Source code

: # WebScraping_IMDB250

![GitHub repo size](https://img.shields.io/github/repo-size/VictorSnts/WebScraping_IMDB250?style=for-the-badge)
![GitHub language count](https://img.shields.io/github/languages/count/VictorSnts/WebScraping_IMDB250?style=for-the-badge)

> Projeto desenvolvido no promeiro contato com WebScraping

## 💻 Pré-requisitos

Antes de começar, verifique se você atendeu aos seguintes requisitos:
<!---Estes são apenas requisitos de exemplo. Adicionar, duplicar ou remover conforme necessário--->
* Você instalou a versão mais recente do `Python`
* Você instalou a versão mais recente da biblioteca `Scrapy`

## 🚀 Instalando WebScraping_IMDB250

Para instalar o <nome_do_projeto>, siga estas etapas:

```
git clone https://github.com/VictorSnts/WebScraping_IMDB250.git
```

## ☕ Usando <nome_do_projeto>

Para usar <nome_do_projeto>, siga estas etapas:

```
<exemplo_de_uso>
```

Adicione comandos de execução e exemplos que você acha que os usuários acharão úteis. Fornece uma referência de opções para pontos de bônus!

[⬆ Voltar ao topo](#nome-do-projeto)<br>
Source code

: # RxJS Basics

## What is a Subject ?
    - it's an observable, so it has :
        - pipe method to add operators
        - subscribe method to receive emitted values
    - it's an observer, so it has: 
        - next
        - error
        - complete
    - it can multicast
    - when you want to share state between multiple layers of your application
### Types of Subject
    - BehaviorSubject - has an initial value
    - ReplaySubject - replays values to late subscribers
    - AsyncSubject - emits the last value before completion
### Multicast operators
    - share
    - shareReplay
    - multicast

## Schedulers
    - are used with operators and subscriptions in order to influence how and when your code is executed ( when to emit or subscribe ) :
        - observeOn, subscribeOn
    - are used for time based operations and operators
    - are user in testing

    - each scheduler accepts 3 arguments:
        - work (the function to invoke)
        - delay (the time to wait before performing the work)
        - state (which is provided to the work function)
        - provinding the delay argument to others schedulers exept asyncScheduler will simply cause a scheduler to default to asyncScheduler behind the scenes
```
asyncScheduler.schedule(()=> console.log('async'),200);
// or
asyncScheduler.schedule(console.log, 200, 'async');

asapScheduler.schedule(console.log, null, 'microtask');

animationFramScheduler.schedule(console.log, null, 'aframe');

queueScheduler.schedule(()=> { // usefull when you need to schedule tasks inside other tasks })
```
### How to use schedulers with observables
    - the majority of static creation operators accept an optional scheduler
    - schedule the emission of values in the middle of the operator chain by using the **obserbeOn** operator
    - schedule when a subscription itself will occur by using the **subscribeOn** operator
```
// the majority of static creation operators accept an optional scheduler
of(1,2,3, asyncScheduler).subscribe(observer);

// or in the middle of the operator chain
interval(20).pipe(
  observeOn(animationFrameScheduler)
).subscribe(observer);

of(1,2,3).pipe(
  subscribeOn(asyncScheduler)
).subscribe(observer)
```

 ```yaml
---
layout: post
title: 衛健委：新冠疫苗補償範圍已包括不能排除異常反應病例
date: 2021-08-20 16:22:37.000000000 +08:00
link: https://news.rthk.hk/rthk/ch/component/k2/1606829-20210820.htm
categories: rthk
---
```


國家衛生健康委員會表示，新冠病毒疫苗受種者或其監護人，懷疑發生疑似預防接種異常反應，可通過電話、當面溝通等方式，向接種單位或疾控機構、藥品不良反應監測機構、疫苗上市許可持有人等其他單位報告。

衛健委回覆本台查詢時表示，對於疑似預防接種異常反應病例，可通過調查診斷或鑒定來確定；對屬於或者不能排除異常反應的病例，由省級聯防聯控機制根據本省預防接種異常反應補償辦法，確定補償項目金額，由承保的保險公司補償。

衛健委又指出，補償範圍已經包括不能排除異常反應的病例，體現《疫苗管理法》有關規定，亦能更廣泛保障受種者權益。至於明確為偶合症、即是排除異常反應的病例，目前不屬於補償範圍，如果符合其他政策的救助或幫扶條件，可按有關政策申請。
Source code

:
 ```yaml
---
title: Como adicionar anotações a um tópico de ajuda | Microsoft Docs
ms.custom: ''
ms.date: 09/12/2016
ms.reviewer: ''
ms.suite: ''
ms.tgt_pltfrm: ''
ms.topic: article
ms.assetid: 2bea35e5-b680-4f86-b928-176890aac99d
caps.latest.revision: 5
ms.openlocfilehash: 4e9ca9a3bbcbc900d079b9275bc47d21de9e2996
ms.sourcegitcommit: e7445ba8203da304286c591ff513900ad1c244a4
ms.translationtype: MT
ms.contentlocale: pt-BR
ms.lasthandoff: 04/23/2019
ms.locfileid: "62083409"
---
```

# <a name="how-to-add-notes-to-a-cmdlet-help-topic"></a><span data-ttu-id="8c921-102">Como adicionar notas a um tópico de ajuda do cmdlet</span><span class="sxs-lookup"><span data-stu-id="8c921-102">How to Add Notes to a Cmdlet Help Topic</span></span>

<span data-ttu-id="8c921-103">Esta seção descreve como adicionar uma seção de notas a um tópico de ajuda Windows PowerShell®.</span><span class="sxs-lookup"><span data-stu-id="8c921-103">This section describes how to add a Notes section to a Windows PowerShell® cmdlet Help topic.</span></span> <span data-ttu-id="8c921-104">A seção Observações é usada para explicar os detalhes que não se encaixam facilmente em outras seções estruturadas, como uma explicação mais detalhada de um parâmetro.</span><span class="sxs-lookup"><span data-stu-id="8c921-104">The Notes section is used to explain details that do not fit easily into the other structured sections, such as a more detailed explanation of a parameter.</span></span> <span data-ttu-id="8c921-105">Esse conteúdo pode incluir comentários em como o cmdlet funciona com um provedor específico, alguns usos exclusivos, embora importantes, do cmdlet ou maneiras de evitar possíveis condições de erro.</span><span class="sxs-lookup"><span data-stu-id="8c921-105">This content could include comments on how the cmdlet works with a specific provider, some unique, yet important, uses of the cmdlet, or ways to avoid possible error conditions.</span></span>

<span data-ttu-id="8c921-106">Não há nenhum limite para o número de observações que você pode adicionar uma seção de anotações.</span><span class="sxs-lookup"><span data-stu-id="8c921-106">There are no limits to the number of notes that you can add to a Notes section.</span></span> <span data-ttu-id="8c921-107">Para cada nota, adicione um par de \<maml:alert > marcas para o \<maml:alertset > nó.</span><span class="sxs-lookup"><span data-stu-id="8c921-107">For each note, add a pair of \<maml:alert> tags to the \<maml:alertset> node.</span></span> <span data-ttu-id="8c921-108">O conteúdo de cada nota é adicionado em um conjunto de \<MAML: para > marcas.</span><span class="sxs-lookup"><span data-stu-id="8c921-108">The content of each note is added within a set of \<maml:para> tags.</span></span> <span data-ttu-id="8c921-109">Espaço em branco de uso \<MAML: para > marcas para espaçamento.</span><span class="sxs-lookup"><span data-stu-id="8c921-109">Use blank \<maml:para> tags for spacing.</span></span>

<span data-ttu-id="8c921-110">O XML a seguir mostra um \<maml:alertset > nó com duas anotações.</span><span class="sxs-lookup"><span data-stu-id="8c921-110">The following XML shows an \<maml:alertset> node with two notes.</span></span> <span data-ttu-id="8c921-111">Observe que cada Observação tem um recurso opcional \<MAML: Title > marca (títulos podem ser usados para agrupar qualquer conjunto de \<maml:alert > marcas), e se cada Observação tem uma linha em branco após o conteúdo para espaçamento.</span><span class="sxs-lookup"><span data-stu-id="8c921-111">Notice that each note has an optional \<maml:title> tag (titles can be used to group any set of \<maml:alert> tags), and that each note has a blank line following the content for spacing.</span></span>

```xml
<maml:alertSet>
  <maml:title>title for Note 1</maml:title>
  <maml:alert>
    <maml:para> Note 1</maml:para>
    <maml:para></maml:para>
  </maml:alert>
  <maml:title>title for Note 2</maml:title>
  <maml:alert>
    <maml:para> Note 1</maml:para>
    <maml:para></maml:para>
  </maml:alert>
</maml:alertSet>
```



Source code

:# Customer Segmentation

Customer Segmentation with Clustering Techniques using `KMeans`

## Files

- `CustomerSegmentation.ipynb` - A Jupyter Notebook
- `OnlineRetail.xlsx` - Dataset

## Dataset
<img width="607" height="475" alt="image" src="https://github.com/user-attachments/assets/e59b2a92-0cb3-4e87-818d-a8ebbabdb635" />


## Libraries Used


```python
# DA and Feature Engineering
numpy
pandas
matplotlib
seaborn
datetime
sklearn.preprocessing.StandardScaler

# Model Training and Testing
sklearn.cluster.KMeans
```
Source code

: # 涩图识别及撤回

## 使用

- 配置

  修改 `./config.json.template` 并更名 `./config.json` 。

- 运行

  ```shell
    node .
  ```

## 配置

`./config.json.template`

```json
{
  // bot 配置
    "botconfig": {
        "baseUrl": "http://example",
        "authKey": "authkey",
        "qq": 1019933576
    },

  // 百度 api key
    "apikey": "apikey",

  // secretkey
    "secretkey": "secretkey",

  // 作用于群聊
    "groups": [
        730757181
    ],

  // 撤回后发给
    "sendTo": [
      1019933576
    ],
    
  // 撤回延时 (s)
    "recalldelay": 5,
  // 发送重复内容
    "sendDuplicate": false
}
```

────────

| What is expected |
Everything in the material above from the line that has "- multicast" through the line that has "- each scheduler" must be duplicated exactly, with no other lines given.

| Answer space |
    - multicast

## Schedulers
    - are used with operators and subscriptions in order to influence how and when your code is executed ( when to emit or subscribe ) :
        - observeOn, subscribeOn
    - are used for time based operations and operators
    - are user in testing

    - each scheduler accepts 3 arguments:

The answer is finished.